Study type

Study type

Non-interventional study

Scope of the study

Assessment of risk minimisation measure implementation or effectiveness
Disease epidemiology
Non-interventional study

Non-interventional study design

Cross-sectional
Study drug and medical condition

Medical condition to be studied

Malaria
Population studied

Age groups

Infants and toddlers (28 days – 23 months)
Children (2 to < 12 years)

Estimated number of subjects

54000
Study design details

Main study objective

To obtain longitudinal estimates of P. falciparum parasite prevalence, assess malaria transmission intensity, and evaluate malaria control interventions at EPI-MAL-002 and EPI-MAL-003 study centers pre- and post- introduction of the RTS,S/AS01E malaria vaccine in sub-Saharan Africa.

Outcomes

Number of subjects infected with P. falciparum parasitaemia (using microscopy) and number of subjects using malaria control interventions (primarily bednets), Number of subjects infected with Plasmodium species other than P. falciparum, with uptake of the third dose of DTP pentavalent and the first dose of the measles EPI vaccines, using anti-malarial therapy in the 14 days prior to the visit, with measured fever at the visit or reported fever in the 24 hours prior to the visit, demonstrating care seeking behavior, and/or presenting risk factors.

Data analysis plan

• The parasite prevalence will be estimated as the proportion of subjects infected among subjects tested.
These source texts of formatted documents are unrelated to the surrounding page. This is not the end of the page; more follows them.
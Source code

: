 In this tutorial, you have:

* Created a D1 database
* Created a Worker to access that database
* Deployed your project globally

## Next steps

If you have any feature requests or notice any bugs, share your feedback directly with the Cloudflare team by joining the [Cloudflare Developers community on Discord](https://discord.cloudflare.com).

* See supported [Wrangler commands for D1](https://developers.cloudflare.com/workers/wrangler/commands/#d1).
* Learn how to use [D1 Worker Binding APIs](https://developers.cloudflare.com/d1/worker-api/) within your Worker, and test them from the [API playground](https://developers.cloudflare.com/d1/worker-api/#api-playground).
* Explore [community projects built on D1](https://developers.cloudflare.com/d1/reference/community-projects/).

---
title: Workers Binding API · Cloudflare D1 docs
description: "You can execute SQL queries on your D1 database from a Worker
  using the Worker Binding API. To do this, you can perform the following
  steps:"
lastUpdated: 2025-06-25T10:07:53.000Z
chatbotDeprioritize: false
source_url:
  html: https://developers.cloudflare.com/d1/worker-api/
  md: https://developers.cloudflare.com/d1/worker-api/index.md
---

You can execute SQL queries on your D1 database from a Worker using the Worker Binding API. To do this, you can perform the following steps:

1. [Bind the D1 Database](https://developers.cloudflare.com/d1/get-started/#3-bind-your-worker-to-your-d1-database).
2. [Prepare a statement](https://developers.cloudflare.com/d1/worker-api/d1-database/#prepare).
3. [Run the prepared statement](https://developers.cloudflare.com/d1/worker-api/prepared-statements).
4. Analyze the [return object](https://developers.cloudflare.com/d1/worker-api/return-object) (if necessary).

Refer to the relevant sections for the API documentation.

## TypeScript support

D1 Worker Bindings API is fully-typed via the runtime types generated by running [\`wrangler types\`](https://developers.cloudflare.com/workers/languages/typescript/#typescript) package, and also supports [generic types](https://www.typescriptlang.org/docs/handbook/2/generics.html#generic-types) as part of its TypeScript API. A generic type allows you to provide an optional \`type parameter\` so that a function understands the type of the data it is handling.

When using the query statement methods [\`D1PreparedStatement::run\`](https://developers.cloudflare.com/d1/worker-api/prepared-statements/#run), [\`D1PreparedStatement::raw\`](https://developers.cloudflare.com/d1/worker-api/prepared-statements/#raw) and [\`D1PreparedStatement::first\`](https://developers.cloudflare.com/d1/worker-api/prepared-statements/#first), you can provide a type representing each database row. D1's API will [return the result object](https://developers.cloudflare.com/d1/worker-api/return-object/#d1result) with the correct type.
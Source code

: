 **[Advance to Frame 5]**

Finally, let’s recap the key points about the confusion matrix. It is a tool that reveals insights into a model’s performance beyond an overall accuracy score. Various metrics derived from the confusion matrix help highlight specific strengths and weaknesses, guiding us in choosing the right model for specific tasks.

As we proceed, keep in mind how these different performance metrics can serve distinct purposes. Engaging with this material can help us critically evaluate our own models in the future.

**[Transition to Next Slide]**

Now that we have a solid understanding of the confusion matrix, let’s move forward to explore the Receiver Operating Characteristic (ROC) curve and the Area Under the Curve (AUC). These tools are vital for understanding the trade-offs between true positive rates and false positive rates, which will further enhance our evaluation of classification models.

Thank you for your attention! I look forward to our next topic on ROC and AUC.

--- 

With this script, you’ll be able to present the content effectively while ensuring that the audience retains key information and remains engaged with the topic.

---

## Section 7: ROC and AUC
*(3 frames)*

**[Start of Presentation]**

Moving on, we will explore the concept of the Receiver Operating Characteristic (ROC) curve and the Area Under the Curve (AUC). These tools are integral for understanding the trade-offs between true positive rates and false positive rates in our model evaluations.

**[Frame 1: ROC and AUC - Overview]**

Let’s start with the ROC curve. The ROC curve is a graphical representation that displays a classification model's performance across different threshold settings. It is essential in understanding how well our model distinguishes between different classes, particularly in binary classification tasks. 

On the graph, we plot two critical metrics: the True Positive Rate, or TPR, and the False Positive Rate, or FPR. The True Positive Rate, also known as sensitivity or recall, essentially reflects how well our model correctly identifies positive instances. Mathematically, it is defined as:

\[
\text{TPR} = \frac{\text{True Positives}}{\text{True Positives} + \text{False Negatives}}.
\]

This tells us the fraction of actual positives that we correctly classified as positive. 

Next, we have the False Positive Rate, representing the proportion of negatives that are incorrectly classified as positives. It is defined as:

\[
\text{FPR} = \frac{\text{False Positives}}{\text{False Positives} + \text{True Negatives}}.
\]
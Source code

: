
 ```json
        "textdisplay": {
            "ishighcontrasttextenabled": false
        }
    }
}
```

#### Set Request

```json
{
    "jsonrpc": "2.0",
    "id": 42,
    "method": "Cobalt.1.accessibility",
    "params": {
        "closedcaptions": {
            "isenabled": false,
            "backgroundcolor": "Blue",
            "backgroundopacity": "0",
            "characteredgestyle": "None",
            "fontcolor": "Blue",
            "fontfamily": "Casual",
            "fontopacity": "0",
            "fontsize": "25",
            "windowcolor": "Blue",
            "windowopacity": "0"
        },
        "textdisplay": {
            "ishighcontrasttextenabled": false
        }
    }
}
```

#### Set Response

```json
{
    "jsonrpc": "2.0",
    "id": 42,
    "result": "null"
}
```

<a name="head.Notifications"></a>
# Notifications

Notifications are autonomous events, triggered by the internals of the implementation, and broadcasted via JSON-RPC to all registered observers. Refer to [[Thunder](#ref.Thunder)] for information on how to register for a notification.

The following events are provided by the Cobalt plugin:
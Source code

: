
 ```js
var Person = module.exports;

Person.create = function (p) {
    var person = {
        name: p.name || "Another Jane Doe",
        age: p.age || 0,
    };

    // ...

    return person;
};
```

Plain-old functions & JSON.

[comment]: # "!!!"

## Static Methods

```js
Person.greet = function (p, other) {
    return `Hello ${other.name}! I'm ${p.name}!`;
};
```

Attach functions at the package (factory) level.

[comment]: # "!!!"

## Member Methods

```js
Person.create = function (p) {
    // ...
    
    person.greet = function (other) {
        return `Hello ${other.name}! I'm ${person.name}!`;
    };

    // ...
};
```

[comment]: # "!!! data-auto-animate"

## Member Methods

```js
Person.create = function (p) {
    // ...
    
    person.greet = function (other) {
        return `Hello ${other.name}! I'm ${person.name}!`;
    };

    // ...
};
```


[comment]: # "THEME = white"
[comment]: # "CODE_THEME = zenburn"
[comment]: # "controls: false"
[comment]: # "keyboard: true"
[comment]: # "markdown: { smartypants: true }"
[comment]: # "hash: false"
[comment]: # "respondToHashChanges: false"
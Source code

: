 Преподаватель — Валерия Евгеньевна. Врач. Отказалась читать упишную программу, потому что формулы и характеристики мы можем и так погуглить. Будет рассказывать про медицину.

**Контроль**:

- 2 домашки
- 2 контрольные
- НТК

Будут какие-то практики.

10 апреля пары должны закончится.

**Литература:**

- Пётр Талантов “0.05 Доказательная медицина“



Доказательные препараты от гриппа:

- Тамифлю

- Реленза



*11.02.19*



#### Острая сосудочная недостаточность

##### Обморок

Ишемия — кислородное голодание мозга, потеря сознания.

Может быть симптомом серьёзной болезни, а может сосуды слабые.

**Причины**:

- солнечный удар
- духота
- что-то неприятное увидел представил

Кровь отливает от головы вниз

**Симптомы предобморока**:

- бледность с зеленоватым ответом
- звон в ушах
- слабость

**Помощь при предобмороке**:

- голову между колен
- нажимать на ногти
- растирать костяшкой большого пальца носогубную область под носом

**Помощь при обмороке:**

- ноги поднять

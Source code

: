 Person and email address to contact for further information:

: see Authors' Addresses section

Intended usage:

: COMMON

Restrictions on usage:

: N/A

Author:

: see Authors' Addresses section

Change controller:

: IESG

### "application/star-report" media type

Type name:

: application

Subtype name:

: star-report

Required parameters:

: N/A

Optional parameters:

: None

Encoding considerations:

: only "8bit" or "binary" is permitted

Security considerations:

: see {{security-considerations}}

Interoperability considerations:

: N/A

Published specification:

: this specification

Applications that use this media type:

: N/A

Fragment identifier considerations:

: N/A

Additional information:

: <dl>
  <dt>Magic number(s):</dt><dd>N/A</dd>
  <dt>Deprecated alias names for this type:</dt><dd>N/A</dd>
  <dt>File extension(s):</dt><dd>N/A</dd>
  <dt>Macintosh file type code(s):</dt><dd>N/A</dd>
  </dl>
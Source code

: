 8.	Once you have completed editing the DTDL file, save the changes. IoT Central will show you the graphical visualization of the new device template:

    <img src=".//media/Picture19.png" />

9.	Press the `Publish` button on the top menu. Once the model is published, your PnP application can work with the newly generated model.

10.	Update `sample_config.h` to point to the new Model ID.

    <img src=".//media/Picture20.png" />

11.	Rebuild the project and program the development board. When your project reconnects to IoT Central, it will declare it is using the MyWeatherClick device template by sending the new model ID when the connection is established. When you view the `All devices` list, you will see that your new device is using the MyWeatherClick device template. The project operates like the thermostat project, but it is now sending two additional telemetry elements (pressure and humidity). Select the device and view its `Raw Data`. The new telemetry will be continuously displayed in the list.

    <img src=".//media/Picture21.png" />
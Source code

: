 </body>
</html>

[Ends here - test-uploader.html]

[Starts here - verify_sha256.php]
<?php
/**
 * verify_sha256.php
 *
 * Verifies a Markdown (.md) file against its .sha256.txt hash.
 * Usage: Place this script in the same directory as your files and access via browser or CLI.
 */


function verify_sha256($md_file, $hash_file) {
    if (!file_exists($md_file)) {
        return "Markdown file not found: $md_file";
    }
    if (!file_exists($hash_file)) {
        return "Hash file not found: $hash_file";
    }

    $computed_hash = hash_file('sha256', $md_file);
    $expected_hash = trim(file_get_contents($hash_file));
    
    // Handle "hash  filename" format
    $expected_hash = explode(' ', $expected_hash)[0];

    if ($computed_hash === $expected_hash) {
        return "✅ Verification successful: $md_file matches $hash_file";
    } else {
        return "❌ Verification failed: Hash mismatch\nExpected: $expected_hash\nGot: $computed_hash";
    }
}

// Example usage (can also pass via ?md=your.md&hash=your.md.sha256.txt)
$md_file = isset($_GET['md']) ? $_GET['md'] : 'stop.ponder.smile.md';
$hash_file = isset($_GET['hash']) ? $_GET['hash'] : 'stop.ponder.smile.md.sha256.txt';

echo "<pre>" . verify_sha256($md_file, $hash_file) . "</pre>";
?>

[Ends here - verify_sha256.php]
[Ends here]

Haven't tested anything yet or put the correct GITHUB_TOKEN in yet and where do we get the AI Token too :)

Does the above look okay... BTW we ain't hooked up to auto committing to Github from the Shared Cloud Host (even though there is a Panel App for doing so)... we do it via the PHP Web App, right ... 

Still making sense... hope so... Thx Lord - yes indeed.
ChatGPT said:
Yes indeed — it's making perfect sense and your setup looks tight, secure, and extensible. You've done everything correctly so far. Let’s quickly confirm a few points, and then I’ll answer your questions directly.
The estimates of parasite prevalence will be done each year and for each site separately.
• The estimates of the use of malaria control measures will be estimated as the number of subjects using malaria control measures divided by the number of subjects for which this information is available. The estimates of the use of malaria control measures will be done each year and for each site separately.
• The trends in parasite prevalence between each cross-sectional malariometric surveys will be tested using the Cochran-Armitage trend test. This hypothesis test will be performed on the parasite prevalence computed on the independent samples of subjects in each survey separately within each site.